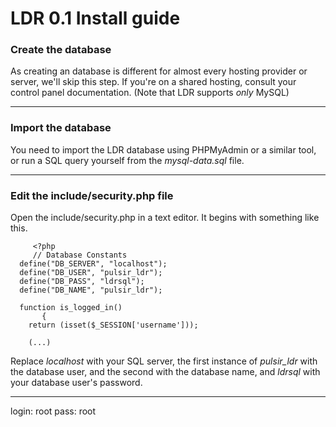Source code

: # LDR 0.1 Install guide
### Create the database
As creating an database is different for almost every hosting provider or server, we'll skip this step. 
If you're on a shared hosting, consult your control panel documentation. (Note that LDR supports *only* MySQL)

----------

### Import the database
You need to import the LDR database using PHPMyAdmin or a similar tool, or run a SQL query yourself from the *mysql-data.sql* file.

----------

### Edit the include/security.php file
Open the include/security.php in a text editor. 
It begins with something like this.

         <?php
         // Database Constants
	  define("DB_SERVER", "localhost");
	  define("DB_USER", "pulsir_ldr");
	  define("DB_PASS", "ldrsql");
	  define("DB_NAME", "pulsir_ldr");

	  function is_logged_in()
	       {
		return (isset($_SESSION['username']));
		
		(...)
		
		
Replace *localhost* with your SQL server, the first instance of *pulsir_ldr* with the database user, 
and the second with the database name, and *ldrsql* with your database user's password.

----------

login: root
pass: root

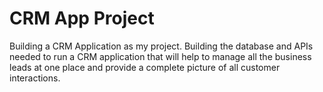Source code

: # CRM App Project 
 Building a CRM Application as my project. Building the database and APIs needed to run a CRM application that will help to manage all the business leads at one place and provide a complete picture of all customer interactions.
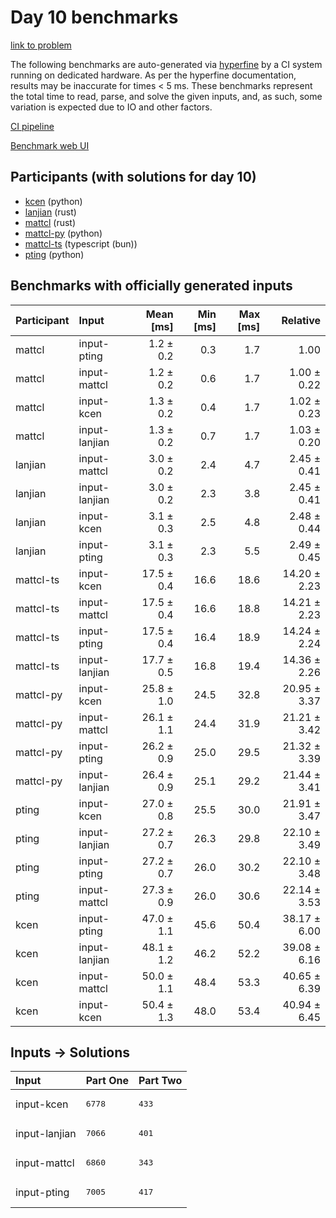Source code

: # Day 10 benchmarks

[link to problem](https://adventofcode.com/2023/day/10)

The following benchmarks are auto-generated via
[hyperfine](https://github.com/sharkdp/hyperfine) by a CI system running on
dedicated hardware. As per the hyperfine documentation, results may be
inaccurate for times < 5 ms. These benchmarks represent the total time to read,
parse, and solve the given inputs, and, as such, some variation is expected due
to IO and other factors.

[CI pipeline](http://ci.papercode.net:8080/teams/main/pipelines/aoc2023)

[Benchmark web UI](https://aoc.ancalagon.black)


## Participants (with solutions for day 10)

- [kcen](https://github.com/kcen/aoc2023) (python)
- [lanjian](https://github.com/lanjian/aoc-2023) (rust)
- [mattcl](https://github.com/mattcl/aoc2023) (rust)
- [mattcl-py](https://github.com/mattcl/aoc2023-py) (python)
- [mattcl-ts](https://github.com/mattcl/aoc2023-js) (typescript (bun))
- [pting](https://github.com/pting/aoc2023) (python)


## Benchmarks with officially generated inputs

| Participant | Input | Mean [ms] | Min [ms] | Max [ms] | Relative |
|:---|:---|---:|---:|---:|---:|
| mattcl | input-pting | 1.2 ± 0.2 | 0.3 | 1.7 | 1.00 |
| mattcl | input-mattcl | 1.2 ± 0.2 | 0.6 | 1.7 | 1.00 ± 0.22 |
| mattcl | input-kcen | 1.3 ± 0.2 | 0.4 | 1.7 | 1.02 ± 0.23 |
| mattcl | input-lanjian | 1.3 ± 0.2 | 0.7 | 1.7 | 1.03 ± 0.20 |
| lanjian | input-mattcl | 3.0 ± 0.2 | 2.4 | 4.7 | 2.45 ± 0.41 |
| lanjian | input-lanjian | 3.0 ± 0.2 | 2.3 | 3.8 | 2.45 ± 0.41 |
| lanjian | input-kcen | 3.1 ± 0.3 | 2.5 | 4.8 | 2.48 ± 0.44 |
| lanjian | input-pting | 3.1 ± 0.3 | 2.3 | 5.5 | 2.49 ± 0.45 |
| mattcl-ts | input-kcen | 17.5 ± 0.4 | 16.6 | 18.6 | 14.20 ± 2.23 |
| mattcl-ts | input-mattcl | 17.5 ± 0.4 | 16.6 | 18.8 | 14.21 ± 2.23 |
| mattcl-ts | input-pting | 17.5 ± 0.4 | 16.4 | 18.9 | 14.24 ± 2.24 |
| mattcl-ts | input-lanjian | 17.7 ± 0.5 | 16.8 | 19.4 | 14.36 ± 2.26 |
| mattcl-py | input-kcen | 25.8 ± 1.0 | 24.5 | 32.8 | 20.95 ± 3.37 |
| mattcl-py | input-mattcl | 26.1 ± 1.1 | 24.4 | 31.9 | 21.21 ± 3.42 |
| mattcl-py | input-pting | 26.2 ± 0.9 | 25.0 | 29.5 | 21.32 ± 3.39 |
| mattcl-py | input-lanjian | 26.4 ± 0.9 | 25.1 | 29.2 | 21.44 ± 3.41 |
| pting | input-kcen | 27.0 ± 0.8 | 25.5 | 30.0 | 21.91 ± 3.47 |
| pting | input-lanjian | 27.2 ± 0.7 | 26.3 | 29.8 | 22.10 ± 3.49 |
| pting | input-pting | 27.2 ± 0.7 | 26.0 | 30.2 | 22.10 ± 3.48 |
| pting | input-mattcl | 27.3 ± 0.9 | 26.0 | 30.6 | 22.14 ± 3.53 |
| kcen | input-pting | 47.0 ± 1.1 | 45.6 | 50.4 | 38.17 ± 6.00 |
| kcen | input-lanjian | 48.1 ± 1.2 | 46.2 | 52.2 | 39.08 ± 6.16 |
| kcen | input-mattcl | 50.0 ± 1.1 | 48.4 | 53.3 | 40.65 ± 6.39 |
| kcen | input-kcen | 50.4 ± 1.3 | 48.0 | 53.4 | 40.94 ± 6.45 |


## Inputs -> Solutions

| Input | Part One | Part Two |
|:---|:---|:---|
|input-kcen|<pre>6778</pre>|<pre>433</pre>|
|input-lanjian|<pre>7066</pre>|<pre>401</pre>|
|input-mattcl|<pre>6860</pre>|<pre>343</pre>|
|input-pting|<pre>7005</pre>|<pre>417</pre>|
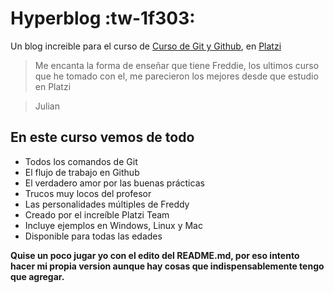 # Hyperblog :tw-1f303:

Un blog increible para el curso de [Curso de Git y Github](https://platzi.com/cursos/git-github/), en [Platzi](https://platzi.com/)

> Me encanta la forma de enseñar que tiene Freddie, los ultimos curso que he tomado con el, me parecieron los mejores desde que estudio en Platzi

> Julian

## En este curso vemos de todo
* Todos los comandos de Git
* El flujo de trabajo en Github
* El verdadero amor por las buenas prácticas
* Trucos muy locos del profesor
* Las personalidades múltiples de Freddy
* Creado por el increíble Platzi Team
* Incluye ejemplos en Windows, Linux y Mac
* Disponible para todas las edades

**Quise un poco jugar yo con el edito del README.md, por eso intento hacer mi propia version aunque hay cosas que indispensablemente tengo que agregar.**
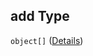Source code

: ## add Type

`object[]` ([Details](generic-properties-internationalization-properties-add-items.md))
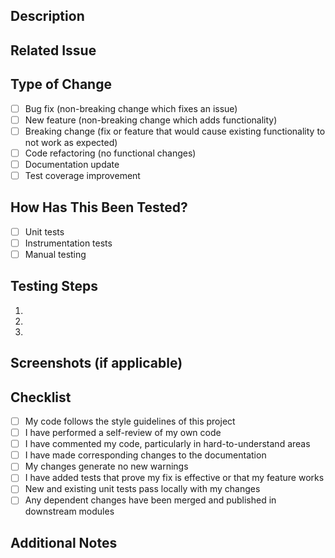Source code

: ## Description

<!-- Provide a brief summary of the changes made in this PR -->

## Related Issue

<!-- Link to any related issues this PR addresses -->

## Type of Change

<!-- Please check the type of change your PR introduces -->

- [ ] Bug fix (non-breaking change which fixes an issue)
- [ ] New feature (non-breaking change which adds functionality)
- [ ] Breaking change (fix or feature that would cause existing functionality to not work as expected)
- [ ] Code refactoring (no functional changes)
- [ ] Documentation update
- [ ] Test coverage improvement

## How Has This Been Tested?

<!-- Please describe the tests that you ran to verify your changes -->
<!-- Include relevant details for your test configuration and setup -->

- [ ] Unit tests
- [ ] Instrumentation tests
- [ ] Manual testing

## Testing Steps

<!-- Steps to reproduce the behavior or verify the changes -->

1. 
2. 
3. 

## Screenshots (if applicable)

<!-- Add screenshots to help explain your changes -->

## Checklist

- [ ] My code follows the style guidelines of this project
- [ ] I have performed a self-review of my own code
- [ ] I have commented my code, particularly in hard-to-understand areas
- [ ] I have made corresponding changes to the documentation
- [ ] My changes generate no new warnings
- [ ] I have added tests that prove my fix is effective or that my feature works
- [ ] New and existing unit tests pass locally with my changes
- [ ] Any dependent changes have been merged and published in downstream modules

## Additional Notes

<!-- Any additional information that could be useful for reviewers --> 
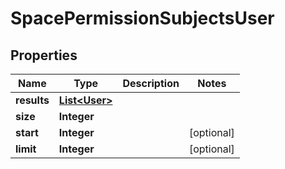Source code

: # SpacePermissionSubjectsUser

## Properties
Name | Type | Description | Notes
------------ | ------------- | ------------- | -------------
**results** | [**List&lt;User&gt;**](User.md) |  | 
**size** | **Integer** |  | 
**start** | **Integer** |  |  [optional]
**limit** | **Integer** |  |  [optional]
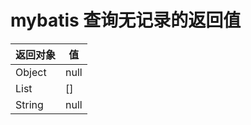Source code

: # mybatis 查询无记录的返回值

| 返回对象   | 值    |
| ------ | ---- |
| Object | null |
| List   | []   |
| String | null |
++++++++++++++++++++
◆ Try it ◆
From the entries above, extract only the lines running from the one containing "[link to problem](https://adventofcode.com/2023/day/10)" through the one containing "- [lanjian](https://github.com/lanjian/aoc-2023) (rust)", inclusive.

◆ Answer space ◆
[link to problem](https://adventofcode.com/2023/day/10)

The following benchmarks are auto-generated via
[hyperfine](https://github.com/sharkdp/hyperfine) by a CI system running on
dedicated hardware. As per the hyperfine documentation, results may be
inaccurate for times < 5 ms. These benchmarks represent the total time to read,
parse, and solve the given inputs, and, as such, some variation is expected due
to IO and other factors.

[CI pipeline](http://ci.papercode.net:8080/teams/main/pipelines/aoc2023)

[Benchmark web UI](https://aoc.ancalagon.black)


## Participants (with solutions for day 10)

- [kcen](https://github.com/kcen/aoc2023) (python)
- [lanjian](https://github.com/lanjian/aoc-2023) (rust)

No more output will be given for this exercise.